Appréhender les relations entre associations et entreprises commerciales implique de se défaire de certains a priori sur leurs places respectives pour envisager une palette de situation, loin de la bipolarité. L’article s’appuie sur la notion d’activité économique , qui doit être distinguée de la poursuite d’un but lucratif – associé à la distribution des bénéfices – et qui apporte un cadre juridique commun, permettant d’envisager une complémentarité économique. L’association peut être un outil de développement, par exemple en mutualisant des moyens ou en soutenant la création d’entreprises, comme elle peut recourir à la filialisation en externalisant une partie de ses activités dans une société commerciale. Face aux risques de dérive, Colas Amblard montre en particulier que l’obligation de contractualiser serait une solution. Le partenariat peut aussi s’exercer autour de la promotion d’activités d’intérêt général, que ce soit à travers le mécénat ou la création par l’entreprise d’une association ou d’une fondation. Là aussi, l’article souligne la nécessaire vigilance face aux risques d’instrumentalisation de l’association au service d’une  » fonction citoyenne » de l’entreprise.

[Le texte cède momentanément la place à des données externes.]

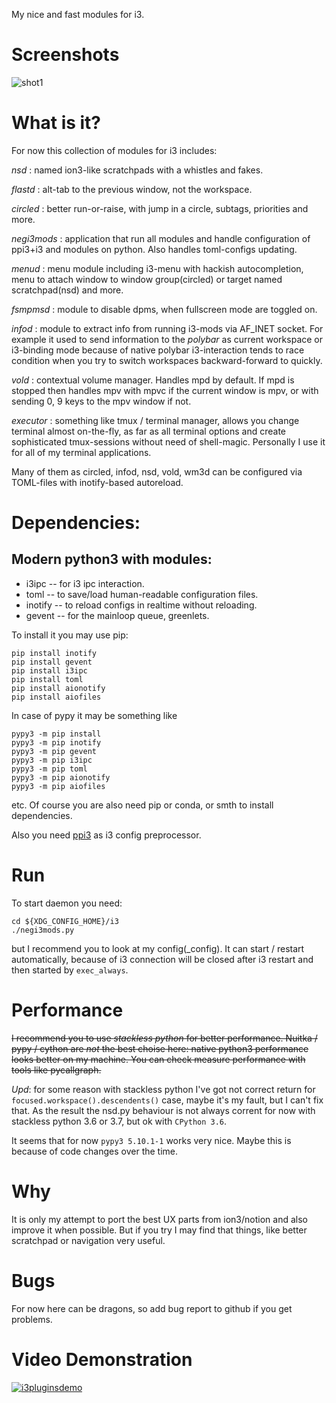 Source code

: My nice and fast modules for i3.

# Screenshots

![shot1](https://i.imgur.com/1cox0ps.png)

# What is it?

For now this collection of modules for i3 includes:

*nsd* : named ion3-like scratchpads with a whistles and fakes.

*flastd* : alt-tab to the previous window, not the workspace.

*circled* : better run-or-raise, with jump in a circle, subtags, priorities
and more.

*negi3mods* : application that run all modules and handle configuration of
ppi3+i3 and modules on python. Also handles toml-configs updating.

*menud* : menu module including i3-menu with hackish autocompletion, menu to
attach window to window group(circled) or target named scratchpad(nsd) and
more. 

*fsmpmsd* : module to disable dpms, when fullscreen mode are toggled on.

*infod* : module to extract info from running i3-mods via AF_INET socket.
For example it used to send information to the *polybar* as current workspace
or i3-binding mode because of native polybar i3-interaction tends to race
condition when you try to switch workspaces backward-forward to quickly.

*vold* : contextual volume manager. Handles mpd by default. If mpd is stopped
then handles mpv with mpvc if the current window is mpv, or with sending 0,
9 keys to the mpv window if not.

*executor* : something like tmux / terminal manager, allows you change
terminal almost on-the-fly, as far as all terminal options and create
sophisticated tmux-sessions without need of shell-magic. Personally I use it
for all of my terminal applications.

Many of them as circled, infod, nsd, vold, wm3d can be configured via
TOML-files with inotify-based autoreload.

# Dependencies:

## Modern python3 with modules:

+ i3ipc -- for i3 ipc interaction.
+ toml -- to save/load human-readable configuration files.
+ inotify -- to reload configs in realtime without reloading.
+ gevent -- for the mainloop queue, greenlets.

To install it you may use pip:

```
pip install inotify
pip install gevent
pip install i3ipc
pip install toml
pip install aionotify
pip install aiofiles
```

In case of pypy it may be something like

```
pypy3 -m pip install 
pypy3 -m pip inotify
pypy3 -m pip gevent
pypy3 -m pip i3ipc
pypy3 -m pip toml
pypy3 -m pip aionotify
pypy3 -m pip aiofiles
```

etc. Of course you are also need pip or conda, or smth to install dependencies.

Also you need [ppi3] as i3 config preprocessor.

# Run

To start daemon you need:

```
cd ${XDG_CONFIG_HOME}/i3
./negi3mods.py
```

but I recommend you to look at my config(_config). It can start / restart automatically,
because of i3 connection will be closed after i3 restart and then started by
`exec_always`.

# Performance

~~I recommend you to use *stackless python* for better performance. Nuitka / pypy
/ cython are *not* the best choise here: native python3 performance looks
better on my machine. You can check measure performance with tools like pycallgraph.~~

*Upd*: for some reason with stackless python I've got not correct return for
`focused.workspace().descendents()` case, maybe it's my fault, but I can't
fix that. As the result the nsd.py behaviour is not always corrent for now
with stackless python 3.6 or 3.7, but ok with `CPython 3.6`.

It seems that for now `pypy3 5.10.1-1` works very nice. Maybe this is because
of code changes over the time.

# Why

It is only my attempt to port the best UX parts from ion3/notion and also improve
it when possible. But if you try I may find that things, like better
scratchpad or navigation very useful.

# Bugs

For now here can be dragons, so add bug report to github if you get
problems.

# Video Demonstration
[![i3pluginsdemo](https://img.youtube.com/vi/U7eJMP0zvKc/0.jpg)](https://www.youtube.com/embed/U7eJMP0zvKc)

[ppi3]: https://github.com/KeyboardFire/ppi3
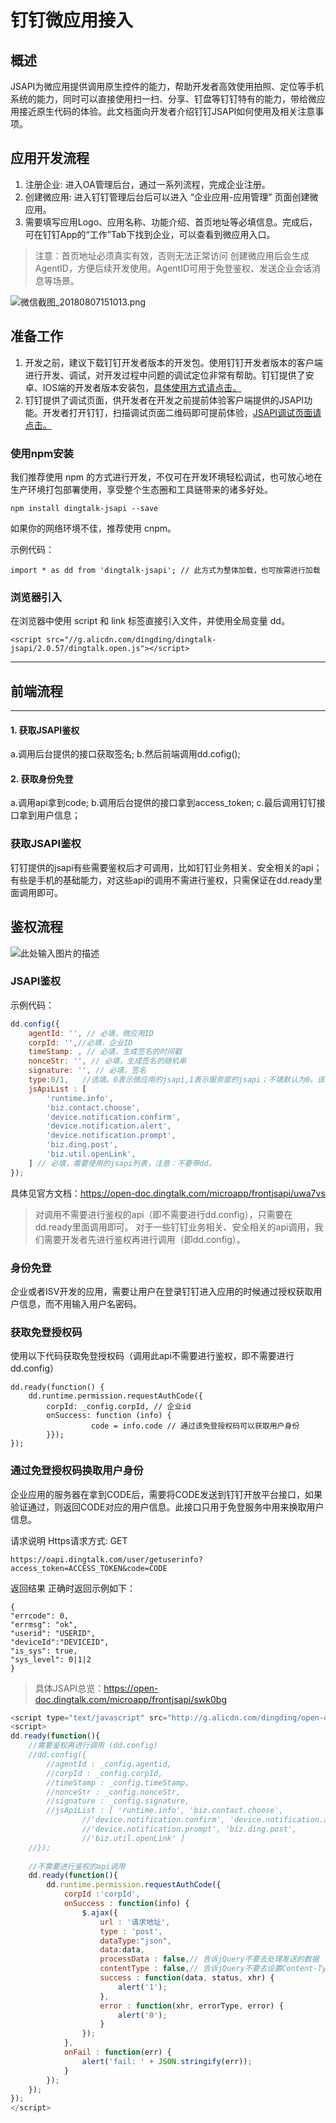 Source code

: # 钉钉微应用接入

## 概述

JSAPI为微应用提供调用原生控件的能力，帮助开发者高效使用拍照、定位等手机系统的能力，同时可以直接使用扫一扫、分享、钉盘等钉钉特有的能力，带给微应用接近原生代码的体验。此文档面向开发者介绍钉钉JSAPI如何使用及相关注意事项。

## 应用开发流程

 1. 注册企业: 进入OA管理后台，通过一系列流程，完成企业注册。
 2. 创建微应用: 进入钉钉管理后台后可以进入 “企业应用-应用管理” 页面创建微应用。 
 3. 需要填写应用Logo、应用名称、功能介绍、首页地址等必填信息。完成后，可在钉钉App的“工作”Tab下找到企业，可以查看到微应用入口。

>注意：首页地址必须真实有效，否则无法正常访问
创建微应用后会生成AgentID，方便后续开发使用。AgentID可用于免登鉴权、发送企业会话消息等场景。

![微信截图_20180807151013.png](https://user-gold-cdn.xitu.io/2019/5/23/16ae3d82257d2d95?w=1089&h=620&f=png&s=148152)

## 准备工作
1. 开发之前，建议下载钉钉开发者版本的开发包。使用钉钉开发者版本的客户端进行开发、调试，对开发过程中问题的调试定位非常有帮助。钉钉提供了安卓、IOS端的开发者版本安装包，[具体使用方式请点击。][1]
2. 钉钉提供了调试页面，供开发者在开发之前提前体验客户端提供的JSAPI功能。开发者打开钉钉，扫描调试页面二维码即可提前体验，[JSAPI调试页面请点击。][2]

### 使用npm安装

我们推荐使用 npm 的方式进行开发，不仅可在开发环境轻松调试，也可放心地在生产环境打包部署使用，享受整个生态圈和工具链带来的诸多好处。

```
npm install dingtalk-jsapi --save
```
如果你的网络环境不佳，推荐使用 cnpm。

示例代码：
```
import * as dd from 'dingtalk-jsapi'; // 此方式为整体加载，也可按需进行加载
```

### 浏览器引入

在浏览器中使用 script 和 link 标签直接引入文件，并使用全局变量 dd。

```
<script src="//g.alicdn.com/dingding/dingtalk-jsapi/2.0.57/dingtalk.open.js"></script>
```

---
## 前端流程
---
#### 1. 获取JSAPI鉴权
a.调用后台提供的接口获取签名;
b.然后前端调用dd.cofig();
#### 2. 获取身份免登
a.调用api拿到code;
b.调用后台提供的接口拿到access_token;
c.最后调用钉钉接口拿到用户信息；

### 获取JSAPI鉴权

钉钉提供的jsapi有些需要鉴权后才可调用，比如钉钉业务相关、安全相关的api；有些是手机的基础能力，对这些api的调用不需进行鉴权，只需保证在dd.ready里面调用即可。

## 鉴权流程

![此处输入图片的描述][3]

### JSAPI鉴权

示例代码：

```javascript
dd.config({
    agentId: '', // 必填，微应用ID
    corpId: '',//必填，企业ID
    timeStamp: , // 必填，生成签名的时间戳
    nonceStr: '', // 必填，生成签名的随机串
    signature: '', // 必填，签名
    type:0/1,   //选填。0表示微应用的jsapi,1表示服务窗的jsapi；不填默认为0。该参数从dingtalk.js的0.8.3版本开始支持
    jsApiList : [
		'runtime.info',
		'biz.contact.choose',
		'device.notification.confirm',
		'device.notification.alert',
		'device.notification.prompt',
		'biz.ding.post',
		'biz.util.openLink',
	] // 必填，需要使用的jsapi列表，注意：不要带dd。
});

```

具体见官方文档：https://open-doc.dingtalk.com/microapp/frontjsapi/uwa7vs


>对调用不需要进行鉴权的api（即不需要进行dd.config），只需要在dd.ready里面调用即可。
>对于一些钉钉业务相关、安全相关的api调用，我们需要开发者先进行鉴权再进行调用（即dd.config）。


### 身份免登

企业或者ISV开发的应用，需要让用户在登录钉钉进入应用的时候通过授权获取用户信息，而不用输入用户名密码。

### 获取免登授权码

使用以下代码获取免登授权码（调用此api不需要进行鉴权，即不需要进行dd.config）

```
dd.ready(function() {
    dd.runtime.permission.requestAuthCode({
        corpId: _config.corpId, // 企业id
        onSuccess: function (info) {
                  code = info.code // 通过该免登授权码可以获取用户身份
        }});
});
```

### 通过免登授权码换取用户身份

企业应用的服务器在拿到CODE后，需要将CODE发送到钉钉开放平台接口，如果验证通过，则返回CODE对应的用户信息。此接口只用于免登服务中用来换取用户信息。

请求说明
Https请求方式: GET

```
https://oapi.dingtalk.com/user/getuserinfo?access_token=ACCESS_TOKEN&code=CODE

```

返回结果
正确时返回示例如下：

```
{
"errcode": 0,
"errmsg": "ok",
"userid": "USERID",
"deviceId":"DEVICEID",
"is_sys": true,
"sys_level": 0|1|2
}
```

>具体JSAPI总览：https://open-doc.dingtalk.com/microapp/frontjsapi/swk0bg
 

```javascript
<script type="text/javascript" src="http://g.alicdn.com/dingding/open-develop/1.5.1/dingtalk.js"></script>
<script>
dd.ready(function(){
    //需要鉴权再进行调用 (dd.config)
    //dd.config({
        //agentId : _config.agentid,
        //corpId : _config.corpId,
        //timeStamp : _config.timeStamp,
        //nonceStr : _config.nonceStr,
        //signature : _config.signature,
        //jsApiList : [ 'runtime.info', 'biz.contact.choose',
                //'device.notification.confirm', 'device.notification.alert',
                //'device.notification.prompt', 'biz.ding.post',
                //'biz.util.openLink' ]
    //});
 
    //不需要进行鉴权的api调用
    dd.ready(function(){
        dd.runtime.permission.requestAuthCode({
            corpId :'corpId',
            onSuccess : function(info) {
                $.ajax({
                    url : '请求地址',
                    type : 'post',
                    dataType:"json",  
                    data:data,  
                    processData : false,// 告诉jQuery不要去处理发送的数据 
                    contentType : false,// 告诉jQuery不要去设置Content-Type请求头
                    success : function(data, status, xhr) {
                        alert('1');
                    },
                    error : function(xhr, errorType, error) {
                        alert('0');
                    }
                });
            },
            onFail : function(err) {
                alert('fail: ' + JSON.stringify(err));
            }
        });
    });    
});
</script>
```


[1]: https://open-doc.dingtalk.com/microapp/debug  
[2]: https://wsdebug.dingtalk.com/
[3]: https://user-gold-cdn.xitu.io/2019/5/23/16ae3d80089dd84d?w=2413&h=2195&f=png&s=485977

RECMA, Revue Internationale de l’Economie Sociale, n°297, juill. 2005, pp. 7 – 21


Abstracts : Nonprofits organizations and commercial firms : a complex and ambiguous relationship.

To understand the relationship between non-profits organizations and commercial firms, it is necessary to abandon certain preconceptions to imagine a range of situations, far from bipolarity. The article is based on the notion of economic activity, which needs to be distinguished from a profit objective-associated with the appropriation of profits-and which provides a common legal framework that allows an economic complementarity. A non-profit organization can be a tool for development, for example by pooling financial resources or supporting enterprise creation, or it can resort to subsidiarization by externalizing a part of its activities through a commercial company. In view of the risk of degeneration, the author shows in particular that compulsory contacts would be a solution. The partnership can also center on promoting general-interest activities through sponsorship or creating a non-profit organization or foundation by the enterprise. Here, too, the article stresses the need for vigilance due to the risk of the non-profit organization becoming a mere instrument at the service of the enterprise’s « civic function ».

RECMA, Revue Internationale de l’Economie Sociale, n°297, juill. 2005, p 7 et s.